==== Data excerpts ====

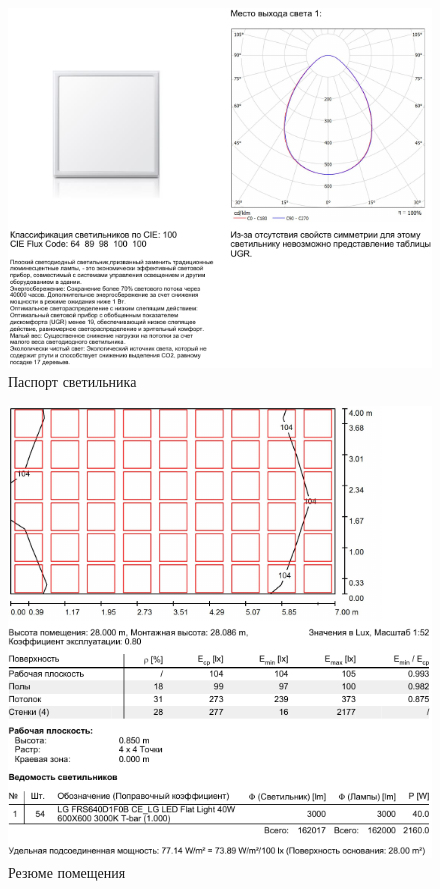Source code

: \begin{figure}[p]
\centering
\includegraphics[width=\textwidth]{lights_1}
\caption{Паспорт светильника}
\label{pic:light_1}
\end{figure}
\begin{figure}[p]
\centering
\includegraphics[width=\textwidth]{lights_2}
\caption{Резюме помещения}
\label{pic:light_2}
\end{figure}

====
==== Data excerpts ====

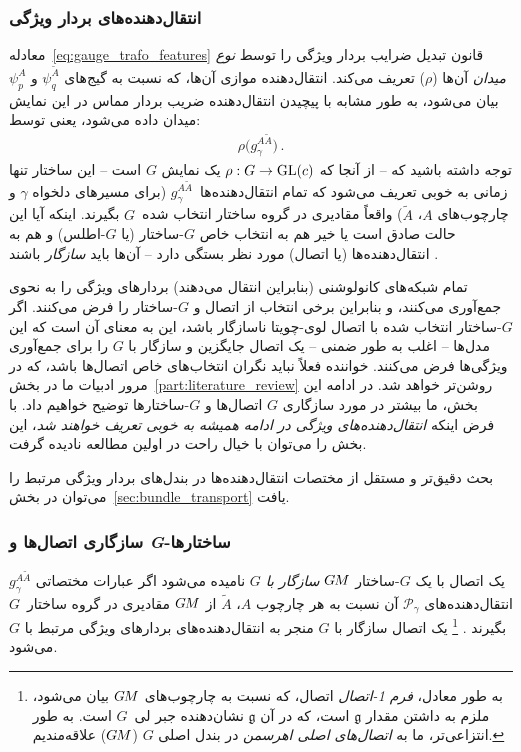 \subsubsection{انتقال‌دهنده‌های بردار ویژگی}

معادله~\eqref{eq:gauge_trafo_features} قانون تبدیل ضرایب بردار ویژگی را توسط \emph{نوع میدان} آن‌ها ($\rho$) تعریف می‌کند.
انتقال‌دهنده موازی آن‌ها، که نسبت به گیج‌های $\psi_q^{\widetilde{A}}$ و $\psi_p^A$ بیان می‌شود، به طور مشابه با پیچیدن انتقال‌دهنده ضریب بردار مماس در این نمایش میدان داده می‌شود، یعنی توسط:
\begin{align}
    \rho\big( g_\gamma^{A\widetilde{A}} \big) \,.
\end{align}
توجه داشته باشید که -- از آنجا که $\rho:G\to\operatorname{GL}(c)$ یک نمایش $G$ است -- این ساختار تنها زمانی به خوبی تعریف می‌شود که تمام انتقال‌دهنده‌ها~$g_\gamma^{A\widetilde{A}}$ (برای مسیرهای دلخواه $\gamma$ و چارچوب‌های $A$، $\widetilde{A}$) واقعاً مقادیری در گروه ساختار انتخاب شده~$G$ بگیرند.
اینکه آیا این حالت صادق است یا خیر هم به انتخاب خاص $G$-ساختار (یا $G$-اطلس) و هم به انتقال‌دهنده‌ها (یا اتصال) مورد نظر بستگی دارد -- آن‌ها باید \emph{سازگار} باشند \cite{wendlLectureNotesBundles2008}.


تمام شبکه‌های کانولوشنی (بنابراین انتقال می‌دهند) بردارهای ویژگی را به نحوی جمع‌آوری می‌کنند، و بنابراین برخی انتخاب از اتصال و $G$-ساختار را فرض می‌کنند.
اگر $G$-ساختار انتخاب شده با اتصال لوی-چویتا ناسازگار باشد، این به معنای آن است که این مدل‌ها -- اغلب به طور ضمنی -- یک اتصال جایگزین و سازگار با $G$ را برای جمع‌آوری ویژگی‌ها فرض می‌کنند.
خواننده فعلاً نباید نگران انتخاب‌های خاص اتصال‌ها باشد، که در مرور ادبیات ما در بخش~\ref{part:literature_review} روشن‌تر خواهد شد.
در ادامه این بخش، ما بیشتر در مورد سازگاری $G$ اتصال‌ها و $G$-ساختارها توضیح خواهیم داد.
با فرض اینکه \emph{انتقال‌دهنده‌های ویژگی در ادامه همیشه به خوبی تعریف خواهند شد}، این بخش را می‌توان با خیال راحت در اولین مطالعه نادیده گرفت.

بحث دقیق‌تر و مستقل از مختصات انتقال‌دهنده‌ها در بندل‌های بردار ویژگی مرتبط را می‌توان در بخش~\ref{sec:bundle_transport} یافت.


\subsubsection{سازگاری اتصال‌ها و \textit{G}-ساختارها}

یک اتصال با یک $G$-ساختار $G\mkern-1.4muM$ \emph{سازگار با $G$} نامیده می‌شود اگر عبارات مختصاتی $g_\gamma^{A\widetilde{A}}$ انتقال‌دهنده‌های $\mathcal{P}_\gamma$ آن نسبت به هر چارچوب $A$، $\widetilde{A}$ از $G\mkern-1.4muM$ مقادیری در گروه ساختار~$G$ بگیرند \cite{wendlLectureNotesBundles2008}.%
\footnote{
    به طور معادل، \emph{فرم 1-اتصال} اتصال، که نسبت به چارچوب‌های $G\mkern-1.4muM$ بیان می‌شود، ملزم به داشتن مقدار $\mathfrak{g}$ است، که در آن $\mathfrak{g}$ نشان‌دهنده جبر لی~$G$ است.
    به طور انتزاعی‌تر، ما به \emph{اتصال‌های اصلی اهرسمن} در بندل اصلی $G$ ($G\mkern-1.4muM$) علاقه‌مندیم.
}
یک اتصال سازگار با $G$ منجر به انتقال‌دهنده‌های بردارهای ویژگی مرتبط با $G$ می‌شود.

====
==== Data excerpts ====

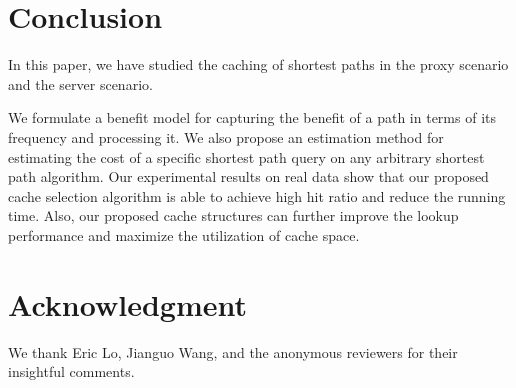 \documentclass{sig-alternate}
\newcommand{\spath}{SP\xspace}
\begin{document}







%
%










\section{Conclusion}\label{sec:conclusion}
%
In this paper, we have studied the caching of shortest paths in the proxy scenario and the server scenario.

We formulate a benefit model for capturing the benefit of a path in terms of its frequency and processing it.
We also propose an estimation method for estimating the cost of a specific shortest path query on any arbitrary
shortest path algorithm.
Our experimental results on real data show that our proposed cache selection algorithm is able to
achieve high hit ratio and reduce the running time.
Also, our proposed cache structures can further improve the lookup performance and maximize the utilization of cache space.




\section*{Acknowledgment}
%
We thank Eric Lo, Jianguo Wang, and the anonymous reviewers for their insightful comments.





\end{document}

====

The range runs from the line with "توجه داشته باشید" up to and including the line with "یک اتصال سازگار" in the listing above; please write out exactly those lines and nothing more.

توجه داشته باشید که -- از آنجا که $\rho:G\to\operatorname{GL}(c)$ یک نمایش $G$ است -- این ساختار تنها زمانی به خوبی تعریف می‌شود که تمام انتقال‌دهنده‌ها~$g_\gamma^{A\widetilde{A}}$ (برای مسیرهای دلخواه $\gamma$ و چارچوب‌های $A$، $\widetilde{A}$) واقعاً مقادیری در گروه ساختار انتخاب شده~$G$ بگیرند.
اینکه آیا این حالت صادق است یا خیر هم به انتخاب خاص $G$-ساختار (یا $G$-اطلس) و هم به انتقال‌دهنده‌ها (یا اتصال) مورد نظر بستگی دارد -- آن‌ها باید \emph{سازگار} باشند \cite{wendlLectureNotesBundles2008}.


تمام شبکه‌های کانولوشنی (بنابراین انتقال می‌دهند) بردارهای ویژگی را به نحوی جمع‌آوری می‌کنند، و بنابراین برخی انتخاب از اتصال و $G$-ساختار را فرض می‌کنند.
اگر $G$-ساختار انتخاب شده با اتصال لوی-چویتا ناسازگار باشد، این به معنای آن است که این مدل‌ها -- اغلب به طور ضمنی -- یک اتصال جایگزین و سازگار با $G$ را برای جمع‌آوری ویژگی‌ها فرض می‌کنند.
خواننده فعلاً نباید نگران انتخاب‌های خاص اتصال‌ها باشد، که در مرور ادبیات ما در بخش~\ref{part:literature_review} روشن‌تر خواهد شد.
در ادامه این بخش، ما بیشتر در مورد سازگاری $G$ اتصال‌ها و $G$-ساختارها توضیح خواهیم داد.
با فرض اینکه \emph{انتقال‌دهنده‌های ویژگی در ادامه همیشه به خوبی تعریف خواهند شد}، این بخش را می‌توان با خیال راحت در اولین مطالعه نادیده گرفت.

بحث دقیق‌تر و مستقل از مختصات انتقال‌دهنده‌ها در بندل‌های بردار ویژگی مرتبط را می‌توان در بخش~\ref{sec:bundle_transport} یافت.


\subsubsection{سازگاری اتصال‌ها و \textit{G}-ساختارها}

یک اتصال با یک $G$-ساختار $G\mkern-1.4muM$ \emph{سازگار با $G$} نامیده می‌شود اگر عبارات مختصاتی $g_\gamma^{A\widetilde{A}}$ انتقال‌دهنده‌های $\mathcal{P}_\gamma$ آن نسبت به هر چارچوب $A$، $\widetilde{A}$ از $G\mkern-1.4muM$ مقادیری در گروه ساختار~$G$ بگیرند \cite{wendlLectureNotesBundles2008}.%
\footnote{
    به طور معادل، \emph{فرم 1-اتصال} اتصال، که نسبت به چارچوب‌های $G\mkern-1.4muM$ بیان می‌شود، ملزم به داشتن مقدار $\mathfrak{g}$ است، که در آن $\mathfrak{g}$ نشان‌دهنده جبر لی~$G$ است.
    به طور انتزاعی‌تر، ما به \emph{اتصال‌های اصلی اهرسمن} در بندل اصلی $G$ ($G\mkern-1.4muM$) علاقه‌مندیم.
}
یک اتصال سازگار با $G$ منجر به انتقال‌دهنده‌های بردارهای ویژگی مرتبط با $G$ می‌شود.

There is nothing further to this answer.